*** Material provided ***

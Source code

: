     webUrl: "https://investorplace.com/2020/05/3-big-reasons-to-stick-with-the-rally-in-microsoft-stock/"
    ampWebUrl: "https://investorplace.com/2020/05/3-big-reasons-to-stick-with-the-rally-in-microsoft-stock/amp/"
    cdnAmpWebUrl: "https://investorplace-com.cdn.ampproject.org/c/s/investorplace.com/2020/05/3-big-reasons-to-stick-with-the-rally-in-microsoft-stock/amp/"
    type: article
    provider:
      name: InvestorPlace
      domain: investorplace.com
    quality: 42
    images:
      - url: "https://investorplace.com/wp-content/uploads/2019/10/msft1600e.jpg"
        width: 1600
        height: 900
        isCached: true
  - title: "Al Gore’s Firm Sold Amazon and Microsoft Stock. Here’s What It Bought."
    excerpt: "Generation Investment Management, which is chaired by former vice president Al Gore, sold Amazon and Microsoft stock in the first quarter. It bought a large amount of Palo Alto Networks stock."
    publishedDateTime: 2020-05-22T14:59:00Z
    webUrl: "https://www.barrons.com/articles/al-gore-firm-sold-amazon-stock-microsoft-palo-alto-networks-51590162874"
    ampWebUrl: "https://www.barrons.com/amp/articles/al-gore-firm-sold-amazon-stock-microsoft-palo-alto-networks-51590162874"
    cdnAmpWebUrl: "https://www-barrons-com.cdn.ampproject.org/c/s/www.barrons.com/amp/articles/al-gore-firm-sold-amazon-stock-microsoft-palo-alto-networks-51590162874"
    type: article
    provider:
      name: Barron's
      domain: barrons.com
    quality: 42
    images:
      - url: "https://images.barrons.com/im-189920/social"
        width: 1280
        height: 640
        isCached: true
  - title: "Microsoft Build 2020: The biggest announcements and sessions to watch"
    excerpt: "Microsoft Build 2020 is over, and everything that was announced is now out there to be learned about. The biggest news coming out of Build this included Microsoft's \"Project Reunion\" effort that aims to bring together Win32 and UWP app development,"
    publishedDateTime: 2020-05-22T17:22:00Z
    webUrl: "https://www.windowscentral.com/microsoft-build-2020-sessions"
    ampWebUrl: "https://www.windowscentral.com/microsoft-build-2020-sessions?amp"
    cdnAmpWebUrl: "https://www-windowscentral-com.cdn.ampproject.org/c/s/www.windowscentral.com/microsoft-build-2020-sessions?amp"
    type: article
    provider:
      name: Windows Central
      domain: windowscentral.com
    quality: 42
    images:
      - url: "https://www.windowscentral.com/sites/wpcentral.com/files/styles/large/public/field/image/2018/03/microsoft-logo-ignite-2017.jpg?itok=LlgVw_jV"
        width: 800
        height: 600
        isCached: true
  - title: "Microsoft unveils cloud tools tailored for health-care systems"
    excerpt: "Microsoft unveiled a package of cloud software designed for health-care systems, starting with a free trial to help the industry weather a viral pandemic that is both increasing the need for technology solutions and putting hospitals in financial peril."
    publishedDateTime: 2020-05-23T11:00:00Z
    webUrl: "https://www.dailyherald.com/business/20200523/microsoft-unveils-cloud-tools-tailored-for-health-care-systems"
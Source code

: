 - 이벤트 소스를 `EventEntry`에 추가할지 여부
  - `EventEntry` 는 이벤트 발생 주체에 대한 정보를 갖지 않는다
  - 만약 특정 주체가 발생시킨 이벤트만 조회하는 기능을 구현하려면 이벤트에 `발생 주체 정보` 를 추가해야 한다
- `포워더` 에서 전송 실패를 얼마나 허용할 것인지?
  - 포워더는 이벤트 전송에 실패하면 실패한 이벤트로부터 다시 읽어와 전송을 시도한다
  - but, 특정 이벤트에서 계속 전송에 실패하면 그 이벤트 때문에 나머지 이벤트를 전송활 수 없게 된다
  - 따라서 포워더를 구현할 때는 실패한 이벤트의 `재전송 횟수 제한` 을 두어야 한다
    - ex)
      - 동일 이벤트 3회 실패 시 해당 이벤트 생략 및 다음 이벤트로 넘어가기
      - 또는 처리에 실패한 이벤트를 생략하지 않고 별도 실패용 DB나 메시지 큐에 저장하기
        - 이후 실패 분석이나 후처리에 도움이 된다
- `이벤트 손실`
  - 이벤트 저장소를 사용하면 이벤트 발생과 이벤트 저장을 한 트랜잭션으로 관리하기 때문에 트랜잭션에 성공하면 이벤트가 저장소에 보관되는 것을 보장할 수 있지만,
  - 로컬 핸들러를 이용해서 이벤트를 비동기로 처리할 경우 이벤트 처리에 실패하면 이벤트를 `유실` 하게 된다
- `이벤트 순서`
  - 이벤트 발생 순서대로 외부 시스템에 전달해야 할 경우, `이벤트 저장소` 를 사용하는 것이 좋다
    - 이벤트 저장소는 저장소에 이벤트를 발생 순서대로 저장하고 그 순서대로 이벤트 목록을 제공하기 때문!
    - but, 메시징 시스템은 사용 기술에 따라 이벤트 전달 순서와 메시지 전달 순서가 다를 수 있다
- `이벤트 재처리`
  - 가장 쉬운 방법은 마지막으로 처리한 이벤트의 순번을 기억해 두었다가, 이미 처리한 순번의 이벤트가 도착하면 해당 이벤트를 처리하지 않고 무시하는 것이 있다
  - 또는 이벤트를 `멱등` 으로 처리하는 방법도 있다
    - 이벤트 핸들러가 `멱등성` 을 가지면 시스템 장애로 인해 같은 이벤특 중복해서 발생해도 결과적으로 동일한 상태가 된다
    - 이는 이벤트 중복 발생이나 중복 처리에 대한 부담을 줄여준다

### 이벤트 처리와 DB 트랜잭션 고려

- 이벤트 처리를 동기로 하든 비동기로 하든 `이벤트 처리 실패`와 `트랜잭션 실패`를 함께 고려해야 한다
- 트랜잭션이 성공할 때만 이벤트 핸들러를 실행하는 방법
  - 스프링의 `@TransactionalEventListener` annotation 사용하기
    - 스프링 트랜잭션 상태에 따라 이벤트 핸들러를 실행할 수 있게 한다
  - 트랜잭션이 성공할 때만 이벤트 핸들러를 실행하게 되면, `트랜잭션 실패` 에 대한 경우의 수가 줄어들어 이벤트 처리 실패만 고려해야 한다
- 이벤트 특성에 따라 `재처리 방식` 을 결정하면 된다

***

The records are given above. Copy each line in them that holds "articles".

### Exercise answer
    webUrl: "https://www.barrons.com/articles/al-gore-firm-sold-amazon-stock-microsoft-palo-alto-networks-51590162874"
    ampWebUrl: "https://www.barrons.com/amp/articles/al-gore-firm-sold-amazon-stock-microsoft-palo-alto-networks-51590162874"
    cdnAmpWebUrl: "https://www-barrons-com.cdn.ampproject.org/c/s/www.barrons.com/amp/articles/al-gore-firm-sold-amazon-stock-microsoft-palo-alto-networks-51590162874"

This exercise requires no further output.